• Entries provided:
- - - - -
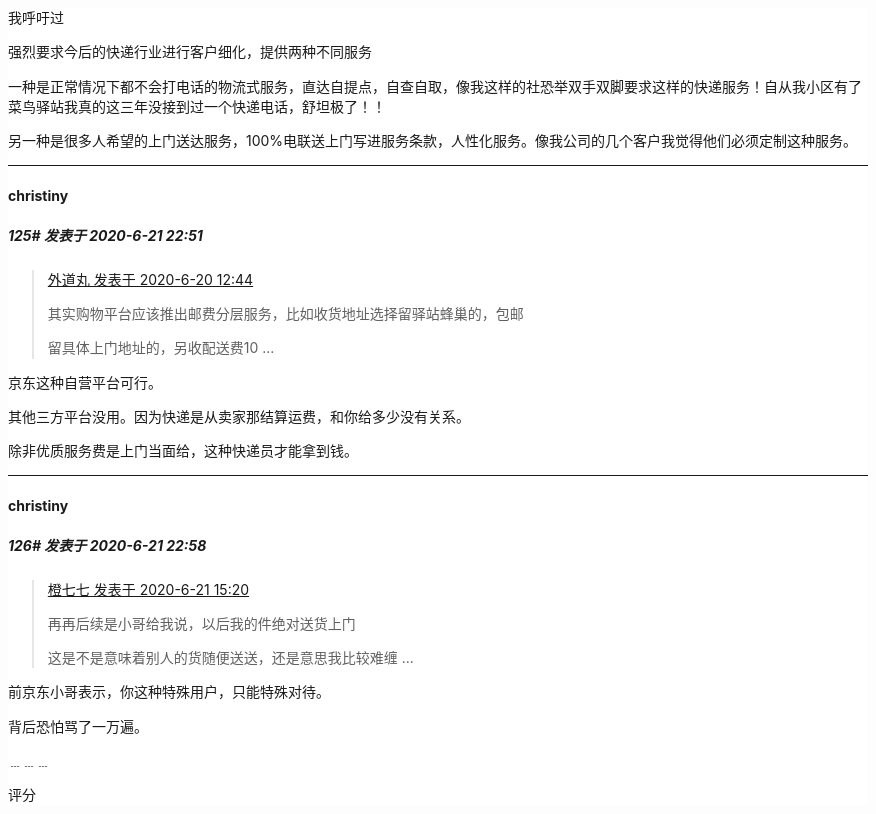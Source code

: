 


我呼吁过

强烈要求今后的快递行业进行客户细化，提供两种不同服务

一种是正常情况下都不会打电话的物流式服务，直达自提点，自查自取，像我这样的社恐举双手双脚要求这样的快递服务！自从我小区有了菜鸟驿站我真的这三年没接到过一个快递电话，舒坦极了！！

另一种是很多人希望的上门送达服务，100%电联送上门写进服务条款，人性化服务。像我公司的几个客户我觉得他们必须定制这种服务。







-----

####  christiny  
##### 125#       发表于 2020-6-21 22:51



<blockquote><a href="httphttps://bbs.saraba1st.com/2b/forum.php?mod=redirect&amp;goto=findpost&amp;pid=47874750&amp;ptid=1942819" target="_blank">外道丸 发表于 2020-6-20 12:44</a>

其实购物平台应该推出邮费分层服务，比如收货地址选择留驿站蜂巢的，包邮

留具体上门地址的，另收配送费10 ...</blockquote>
京东这种自营平台可行。

其他三方平台没用。因为快递是从卖家那结算运费，和你给多少没有关系。

除非优质服务费是上门当面给，这种快递员才能拿到钱。







-----

####  christiny  
##### 126#       发表于 2020-6-21 22:58



<blockquote><a href="httphttps://bbs.saraba1st.com/2b/forum.php?mod=redirect&amp;goto=findpost&amp;pid=47890274&amp;ptid=1942819" target="_blank">橙七七 发表于 2020-6-21 15:20</a>

再再后续是小哥给我说，以后我的件绝对送货上门

这是不是意味着别人的货随便送送，还是意思我比较难缠 ...</blockquote>
前京东小哥表示，你这种特殊用户，只能特殊对待。

背后恐怕骂了一万遍。



﹍﹍﹍

评分




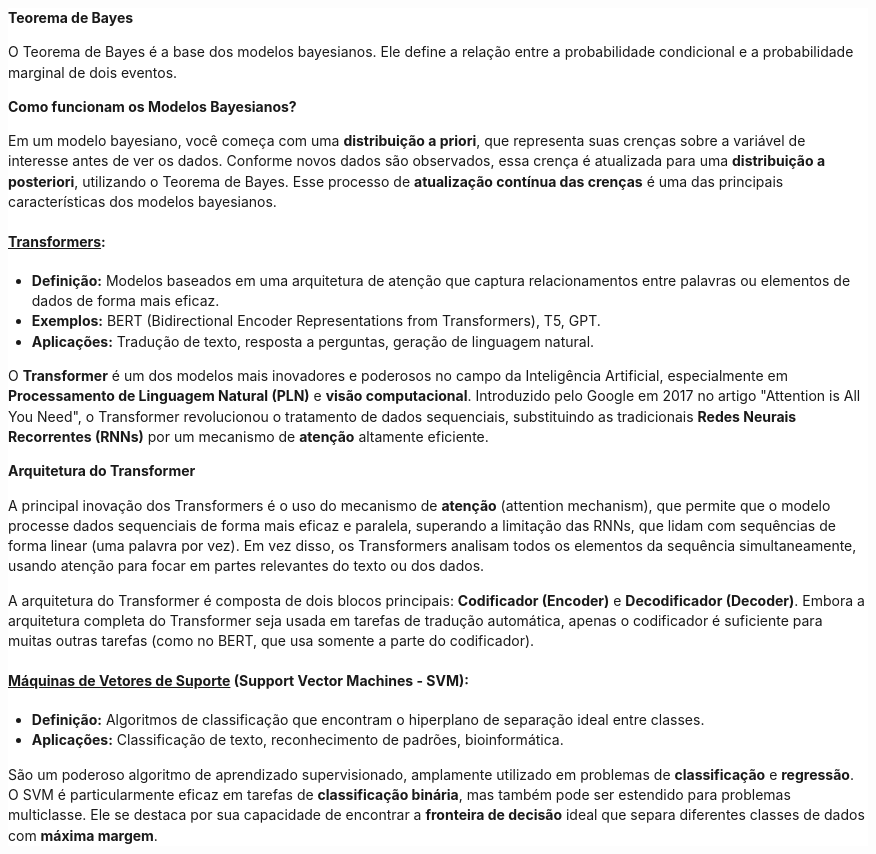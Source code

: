 **Teorema de Bayes**

O Teorema de Bayes é a base dos modelos bayesianos. Ele define a relação entre a probabilidade condicional e a probabilidade marginal de dois eventos.

**Como funcionam os Modelos Bayesianos?**

Em um modelo bayesiano, você começa com uma **distribuição a priori**, que representa suas crenças sobre a variável de interesse antes de ver os dados. Conforme novos dados são observados, essa crença é atualizada para uma **distribuição a posteriori**, utilizando o Teorema de Bayes. Esse processo de **atualização contínua das crenças** é uma das principais características dos modelos bayesianos.

#### **[Transformers](https://maksoud.github.io/Inteligência%20Artificial%20(IA)/Modelos%20de%20Inteligência%20Artificial/Transformers):**

- **Definição:** Modelos baseados em uma arquitetura de atenção que captura relacionamentos entre palavras ou elementos de dados de forma mais eficaz.
- **Exemplos:** BERT (Bidirectional Encoder Representations from Transformers), T5, GPT.
- **Aplicações:** Tradução de texto, resposta a perguntas, geração de linguagem natural.

O **Transformer** é um dos modelos mais inovadores e poderosos no campo da Inteligência Artificial, especialmente em **Processamento de Linguagem Natural (PLN)** e **visão computacional**. Introduzido pelo Google em 2017 no artigo "Attention is All You Need", o Transformer revolucionou o tratamento de dados sequenciais, substituindo as tradicionais **Redes Neurais Recorrentes (RNNs)** por um mecanismo de **atenção** altamente eficiente.

**Arquitetura do Transformer**

A principal inovação dos Transformers é o uso do mecanismo de **atenção** (attention mechanism), que permite que o modelo processe dados sequenciais de forma mais eficaz e paralela, superando a limitação das RNNs, que lidam com sequências de forma linear (uma palavra por vez). Em vez disso, os Transformers analisam todos os elementos da sequência simultaneamente, usando atenção para focar em partes relevantes do texto ou dos dados.

A arquitetura do Transformer é composta de dois blocos principais: **Codificador (Encoder)** e **Decodificador (Decoder)**. Embora a arquitetura completa do Transformer seja usada em tarefas de tradução automática, apenas o codificador é suficiente para muitas outras tarefas (como no BERT, que usa somente a parte do codificador).

#### **[Máquinas de Vetores de Suporte](https://maksoud.github.io/Inteligência%20Artificial%20(IA)/Modelos%20de%20Inteligência%20Artificial/Máquinas%20de%20Vetores%20de%20Suporte%20(Support%20Vector%20Machines%20-%20SVM)) (Support Vector Machines - SVM):**

- **Definição:** Algoritmos de classificação que encontram o hiperplano de separação ideal entre classes.
- **Aplicações:** Classificação de texto, reconhecimento de padrões, bioinformática.

São um poderoso algoritmo de aprendizado supervisionado, amplamente utilizado em problemas de **classificação** e **regressão**. O SVM é particularmente eficaz em tarefas de **classificação binária**, mas também pode ser estendido para problemas multiclasse. Ele se destaca por sua capacidade de encontrar a **fronteira de decisão** ideal que separa diferentes classes de dados com **máxima margem**.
- - - - -
• The problem:
Please reproduce exactly the lines in the listing above from the one containing "留具体上门地址的，另收配送费10 ...</blockquote>" through the one containing "发表于 2020-6-21 22:58", both included, and nothing more.

• Response below:
留具体上门地址的，另收配送费10 ...</blockquote>
京东这种自营平台可行。

其他三方平台没用。因为快递是从卖家那结算运费，和你给多少没有关系。

除非优质服务费是上门当面给，这种快递员才能拿到钱。







-----

####  christiny  
##### 126#       发表于 2020-6-21 22:58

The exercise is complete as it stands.